La Russie de cette époque, sous le régime tsariste, était un pays arriéré et encore largement féodal. En 1861, le tsar Alexandre II avait décidé l’émancipation des serfs. Chaque paysan reçut un lot de 3,5 décatines (environ quatre hectares) mais cette concession ne fut pas gratuite : il fallait racheter la terre, payable en 49 annuités à l’État qui, de son côté, avançait la somme aux propriétaires.
La révolution de 1905
Celle-ci débuta le 22 janvier lors du « Dimanche rouge » et aboutit dix mois plus tard à la promesse d’une constitution. Pendant la révolution, toute la société est en mouvement et en ébullition. Les femmes aussi s’y mettent. Un féminisme « bourgeois » se constitue et formule des revendications en lien avec l’émancipation des femmes : droit de vote, salaire égal, éducation,… Les sociaux-démocrates [les révolutionnaires de l’époque] soutiennent ces revendications mais refusent toute collaboration ou alliance avec les « féministes bourgeoises ». Il n’y a aucune tentative d’analyse approfondie de la conception féministe bourgeoise sur l’oppression des femmes. La moindre manifestation d’intérêt pour les problèmes des femmes ou la moindre intervention en direction des femmes était assimilée au féminisme bourgeois.
Lors du premier Congrès des femmes panrusses en 1908, Alexandra Kollontaï forme un groupe de travailleuses qui y participent. Kollontaï est soutenue dans ses efforts par Lénine. Le comité central du parti vote une résolution en faveur d’organisations politiques et syndicales séparées pour les femmes mais cette résolution ne donne pas de précisions sur la nature de ces organisations et restera lettre morte. La révolution d’Octobre arrive sans que le parti social-démocrate n’ait formulé une théorie à propos de l’organisation des femmes.
La condition des femmes avant la révolution de 1917
La grande industrie moderne en Russie est fortement concentrée, des entreprises géantes employant plus de 1 000 ouvriers, représentent 41 % de l’ensemble ces ouvriers (17 % aux Etats-Unis). Les capitalistes occidentaux détiennent 50 % des investissements en moyenne. La bourgeoisie russe est faible et dépendante des classes dominantes d’Angleterre et de France.
La condition ouvrière est terrible. Des familles ouvrières entières sont « importées » par les patrons, elles couchent dans des baraquements sommaires ou dans des dortoirs de fortune près des machines. La grande majorité des travailleurs sont non qualifiés et souvent analphabètes.
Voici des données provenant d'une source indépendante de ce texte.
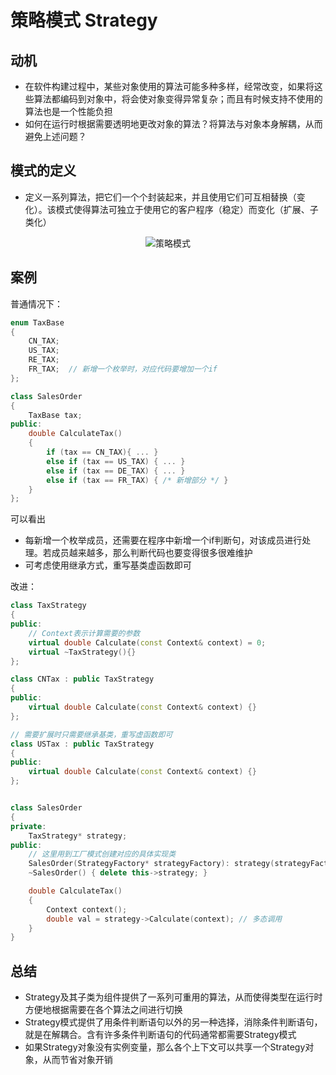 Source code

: # 策略模式 Strategy

## 动机

- 在软件构建过程中，某些对象使用的算法可能多种多样，经常改变，如果将这些算法都编码到对象中，将会使对象变得异常复杂；而且有时候支持不使用的算法也是一个性能负担
- 如何在运行时根据需要透明地更改对象的算法？将算法与对象本身解耦，从而避免上述问题？

## 模式的定义

- 定义一系列算法，把它们一个个封装起来，并且使用它们可互相替换（变化）。该模式使得算法可独立于使用它的客户程序（稳定）而变化（扩展、子类化）

<div align="center"><img src="./images/策略模式.png" alt="策略模式" height= width= /></div>

## 案例

普通情况下：

```cpp
enum TaxBase
{
    CN_TAX;
    US_TAX;
    RE_TAX;
    FR_TAX;  // 新增一个枚举时，对应代码要增加一个if
};

class SalesOrder
{
    TaxBase tax;
public:
    double CalculateTax()
    {
        if (tax == CN_TAX){ ... }
        else if (tax == US_TAX) { ... }
        else if (tax == DE_TAX) { ... }
        else if (tax == FR_TAX) { /* 新增部分 */ }
    }
};
```

可以看出

- 每新增一个枚举成员，还需要在程序中新增一个if判断句，对该成员进行处理。若成员越来越多，那么判断代码也要变得很多很难维护
- 可考虑使用继承方式，重写基类虚函数即可

改进：

```cpp
class TaxStrategy
{
public:
    // Context表示计算需要的参数
    virtual double Calculate(const Context& context) = 0;
    virtual ~TaxStrategy(){}
};

class CNTax : public TaxStrategy
{
public:
    virtual double Calculate(const Context& context) {}
};

// 需要扩展时只需要继承基类，重写虚函数即可
class USTax : public TaxStrategy
{
public:
    virtual double Calculate(const Context& context) {}
};


class SalesOrder
{
private:
    TaxStrategy* strategy;
public:
    // 这里用到工厂模式创建对应的具体实现类
    SalesOrder(StrategyFactory* strategyFactory): strategy(strategyFactory->newStrategy()){}
    ~SalesOrder() { delete this->strategy; }

    double CalculateTax()
    {
        Context context();
        double val = strategy->Calculate(context); // 多态调用
    }
}
```

## 总结

- Strategy及其子类为组件提供了一系列可重用的算法，从而使得类型在运行时方便地根据需要在各个算法之间进行切换
- Strategy模式提供了用条件判断语句以外的另一种选择，消除条件判断语句，就是在解耦合。含有许多条件判断语句的代码通常都需要Strategy模式
- 如果Strategy对象没有实例变量，那么各个上下文可以共享一个Strategy对象，从而节省对象开销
Si la condition des ouvriers est miséreuse, celle de l’ouvrière est pire encore. Les femmes ouvrières gagnent en moyenne 50 % du salaire des hommes. En 1913 les femmes travaillent 12 à 13 heures par jour. Dans le secteur du vêtement, elles en travaillent 13 à 14 et les vendeuses et commis des magasins ont des journées de 16 à 18 heures. Les travailleuses qui tombent enceintes risquent leur vie, il n’y a pas de congé maternité et chaque année, 30 000 femmes meurent lors de l’accouchement.
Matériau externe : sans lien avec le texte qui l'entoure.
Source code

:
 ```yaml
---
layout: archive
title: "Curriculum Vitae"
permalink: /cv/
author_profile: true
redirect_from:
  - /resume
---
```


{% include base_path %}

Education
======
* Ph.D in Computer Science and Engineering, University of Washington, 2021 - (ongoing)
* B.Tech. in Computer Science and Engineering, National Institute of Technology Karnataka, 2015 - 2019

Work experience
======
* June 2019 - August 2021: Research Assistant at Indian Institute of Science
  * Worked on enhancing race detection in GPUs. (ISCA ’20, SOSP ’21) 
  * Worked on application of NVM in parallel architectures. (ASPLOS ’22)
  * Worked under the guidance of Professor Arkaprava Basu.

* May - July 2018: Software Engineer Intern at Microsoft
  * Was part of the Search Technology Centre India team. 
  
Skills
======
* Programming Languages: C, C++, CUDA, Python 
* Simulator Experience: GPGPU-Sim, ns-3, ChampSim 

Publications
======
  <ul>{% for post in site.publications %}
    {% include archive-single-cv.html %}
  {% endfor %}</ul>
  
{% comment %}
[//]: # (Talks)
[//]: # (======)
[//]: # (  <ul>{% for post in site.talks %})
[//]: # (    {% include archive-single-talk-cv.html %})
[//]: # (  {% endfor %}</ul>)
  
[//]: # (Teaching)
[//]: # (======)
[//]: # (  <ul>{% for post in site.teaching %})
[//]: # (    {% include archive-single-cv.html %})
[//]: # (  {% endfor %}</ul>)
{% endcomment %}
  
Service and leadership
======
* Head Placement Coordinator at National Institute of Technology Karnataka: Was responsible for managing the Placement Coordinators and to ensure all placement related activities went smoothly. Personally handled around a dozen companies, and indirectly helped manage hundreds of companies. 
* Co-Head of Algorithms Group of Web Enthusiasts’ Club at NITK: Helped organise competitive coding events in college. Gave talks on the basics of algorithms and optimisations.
En Russie, une femme qui n’est pas battue par son mari fait figure d’exception. La loi l’autorise explicitement. Les femmes n’ont pas le droit d’hériter, elles sont légalement inférieures à tous les adultes hommes de la famille. Dans les campagnes, la femme paysanne est proche d’une bête de somme. En 1914, un tiers des femmes savent lire, leur pourcentage est plus élevé parmi les salariées. Le harcèlement sexuel au travail est chose courante. Nombreuses sont les femmes qui doivent se prostituer pour obtenir un emploi.
Participation à la révolution
Les femmes ouvrières avaient déjà participé activement au mouvement révolutionnaire en 1905. Comme l’écrivit Alexandra Kollontaï (1872-1952) : « Le mouvement des travailleuses, de par sa nature même, fait partie du mouvement ouvrier en général. […] La participation au mouvement ouvrier rapproche l’ouvrière de sa libération, pas seulement en tant que vendeuse de sa force de travail, mais aussi en tant que femme, épouse, mère et ménagère. » Mais elle constate également : « Dès que la vague de grèves se calma, et que les ouvriers retournèrent au travail, en cas de victoire comme de défaite, les femmes furent à nouveau éparpillées et isolées. »
Le 23 février 1917, lors de la Journée internationale des femmes, plusieurs cortèges de femmes (étudiantes, employées, ouvrières du textile des faubourgs de Vyborg) manifestent dans le centre-ville de Petrograd pour réclamer du pain. Leur action est soutenue par des ouvriers qui quittent le travail pour rejoindre les manifestantes. Face à ce mouvement populaire et spontané, les rares dirigeants révolutionnaires présents à Petrograd restent prudents, estimant, comme le bolchevik Alexandre Chliapnikov (membre du comité central du parti), qu’il s’agit là plus d’une émeute de la faim que d’une révolution en marche.
En 1917, 43 % des ouvriers étaient des ouvrières. Dès le début de la révolution, les femmes s’organisent et publient leurs revendications. Des femmes de soldats forment des comités et début février, des milliers de lavandières de Petrograd se mettent en grève et brisent ainsi le consensus entre le gouvernement provisoire de Kerensky, les Menchéviks et les Socialistes révolutionnaires.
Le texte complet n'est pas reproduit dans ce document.